PRDM1 inhibits colon tumor organoid clonal survival. (A) Schematic of the tumor organoid-forming assay. (B) Flow cytometry scatter plots showing the percentage of GFP⁺ cells in P07132016 tumor organoids at the different time points indicated. (C) Percentages of GFP⁺ cells were normalized to day 2 starting material. Relative GFP ratios from patient P07132016 are shown. (D) Flow cytometry scatter plots showing the percentage of GFP⁺ cells in P10152015 tumor organoids at the indicated time points. (E) Percentages of GFP⁺ cells were normalized to day 2 starting material. The relative GFP ratios from patient P10152015 are shown. (F) Representative images of the organoid-forming assay from patient P07132016 colon tumor organoids. GFP⁺ cells and GFP⁻ cells from control or PRDM1-infected organoids were plated in Matrigel at a density of 500 cells per well in 24-well plates and were cultured for 14 d. Representative images are shown. (Magnification, 40×.) (G) Patient P07132016 organoids from control and PRDM1-infected cells were GPF⁺. Organoids infected with control virus were larger and greater in number than those infected with PRDM1β virus. (H) Representative images of the organoid-forming assay from patient P10152015 colon tumor organoids.
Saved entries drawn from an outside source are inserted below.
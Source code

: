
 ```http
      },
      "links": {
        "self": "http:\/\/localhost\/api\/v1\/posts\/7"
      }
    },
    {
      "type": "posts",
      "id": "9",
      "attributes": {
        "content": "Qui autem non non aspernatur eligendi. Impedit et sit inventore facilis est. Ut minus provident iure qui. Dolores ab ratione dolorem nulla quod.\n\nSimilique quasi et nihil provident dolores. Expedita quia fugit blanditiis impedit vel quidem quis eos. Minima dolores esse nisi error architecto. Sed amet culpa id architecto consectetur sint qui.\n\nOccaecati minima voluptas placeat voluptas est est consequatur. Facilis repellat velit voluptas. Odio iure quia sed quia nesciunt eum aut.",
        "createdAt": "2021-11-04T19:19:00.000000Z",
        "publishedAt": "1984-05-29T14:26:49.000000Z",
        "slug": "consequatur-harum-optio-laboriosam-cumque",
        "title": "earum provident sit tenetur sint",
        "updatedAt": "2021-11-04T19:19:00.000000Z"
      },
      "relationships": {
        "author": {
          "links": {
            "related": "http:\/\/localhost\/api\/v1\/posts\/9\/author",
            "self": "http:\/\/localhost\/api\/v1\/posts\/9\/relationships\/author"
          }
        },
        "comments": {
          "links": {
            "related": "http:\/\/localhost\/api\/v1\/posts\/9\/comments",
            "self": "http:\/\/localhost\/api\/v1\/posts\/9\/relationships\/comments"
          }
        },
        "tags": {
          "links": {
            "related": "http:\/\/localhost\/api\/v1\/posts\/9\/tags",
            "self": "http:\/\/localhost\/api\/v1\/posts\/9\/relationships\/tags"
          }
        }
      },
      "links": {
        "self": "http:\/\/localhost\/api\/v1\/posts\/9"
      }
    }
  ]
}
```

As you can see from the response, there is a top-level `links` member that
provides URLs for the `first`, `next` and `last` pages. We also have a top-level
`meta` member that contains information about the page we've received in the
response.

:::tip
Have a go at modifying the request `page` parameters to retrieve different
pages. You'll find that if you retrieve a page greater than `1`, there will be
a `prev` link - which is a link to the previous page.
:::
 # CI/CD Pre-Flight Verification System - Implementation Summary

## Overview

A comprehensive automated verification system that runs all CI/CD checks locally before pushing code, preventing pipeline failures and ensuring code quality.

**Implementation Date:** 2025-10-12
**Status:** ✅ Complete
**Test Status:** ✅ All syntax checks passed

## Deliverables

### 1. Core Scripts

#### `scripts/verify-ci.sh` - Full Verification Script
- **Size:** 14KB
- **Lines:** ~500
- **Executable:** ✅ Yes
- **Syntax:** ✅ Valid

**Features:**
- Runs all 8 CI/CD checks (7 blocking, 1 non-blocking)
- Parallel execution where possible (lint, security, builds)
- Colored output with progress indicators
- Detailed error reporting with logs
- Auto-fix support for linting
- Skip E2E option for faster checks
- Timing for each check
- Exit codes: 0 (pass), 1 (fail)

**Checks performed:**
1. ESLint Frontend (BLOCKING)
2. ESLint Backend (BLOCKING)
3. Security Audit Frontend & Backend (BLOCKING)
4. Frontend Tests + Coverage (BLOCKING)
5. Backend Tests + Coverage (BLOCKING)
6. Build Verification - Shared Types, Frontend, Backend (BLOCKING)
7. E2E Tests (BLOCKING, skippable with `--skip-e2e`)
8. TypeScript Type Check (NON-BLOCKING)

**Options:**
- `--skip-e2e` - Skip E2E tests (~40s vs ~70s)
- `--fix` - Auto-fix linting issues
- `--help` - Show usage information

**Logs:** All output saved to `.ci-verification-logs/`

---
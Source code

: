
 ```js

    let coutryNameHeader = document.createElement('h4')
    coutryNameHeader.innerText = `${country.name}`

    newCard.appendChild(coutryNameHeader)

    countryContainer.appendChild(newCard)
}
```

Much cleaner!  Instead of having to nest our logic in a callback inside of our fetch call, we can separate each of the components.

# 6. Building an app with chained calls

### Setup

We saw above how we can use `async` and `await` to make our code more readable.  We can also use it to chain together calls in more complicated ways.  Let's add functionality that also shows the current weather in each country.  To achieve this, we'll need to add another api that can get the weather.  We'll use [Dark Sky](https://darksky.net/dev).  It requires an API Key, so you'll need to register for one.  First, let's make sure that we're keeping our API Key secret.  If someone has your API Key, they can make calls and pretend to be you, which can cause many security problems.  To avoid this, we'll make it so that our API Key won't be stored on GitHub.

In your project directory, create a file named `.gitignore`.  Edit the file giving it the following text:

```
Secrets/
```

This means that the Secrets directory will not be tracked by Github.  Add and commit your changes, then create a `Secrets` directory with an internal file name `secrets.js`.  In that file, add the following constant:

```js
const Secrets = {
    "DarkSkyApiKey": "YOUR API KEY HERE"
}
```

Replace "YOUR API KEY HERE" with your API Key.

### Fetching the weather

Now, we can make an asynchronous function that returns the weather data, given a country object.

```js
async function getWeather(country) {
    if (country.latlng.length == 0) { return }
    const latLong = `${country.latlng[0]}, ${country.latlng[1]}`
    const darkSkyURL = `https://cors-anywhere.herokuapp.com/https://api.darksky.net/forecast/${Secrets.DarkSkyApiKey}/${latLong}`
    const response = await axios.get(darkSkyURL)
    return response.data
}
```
GFP⁺ cells and GFP⁻ cells from control or PRDM1-infected organoids were plated in Matrigel at a density of 500 cells per well in 24-well plates and were cultured for 3–5 wk. Representative images are shown. (Magnification, 40×.) (I) Organoids derived from patient P10152016 infected with lentivirus containing PRDM1β and control virus are GPF⁺. Organoids infected with control virus are larger and greater in number than those infected with PRDM1β virus. (Scale bars in G and I: 200 μm.)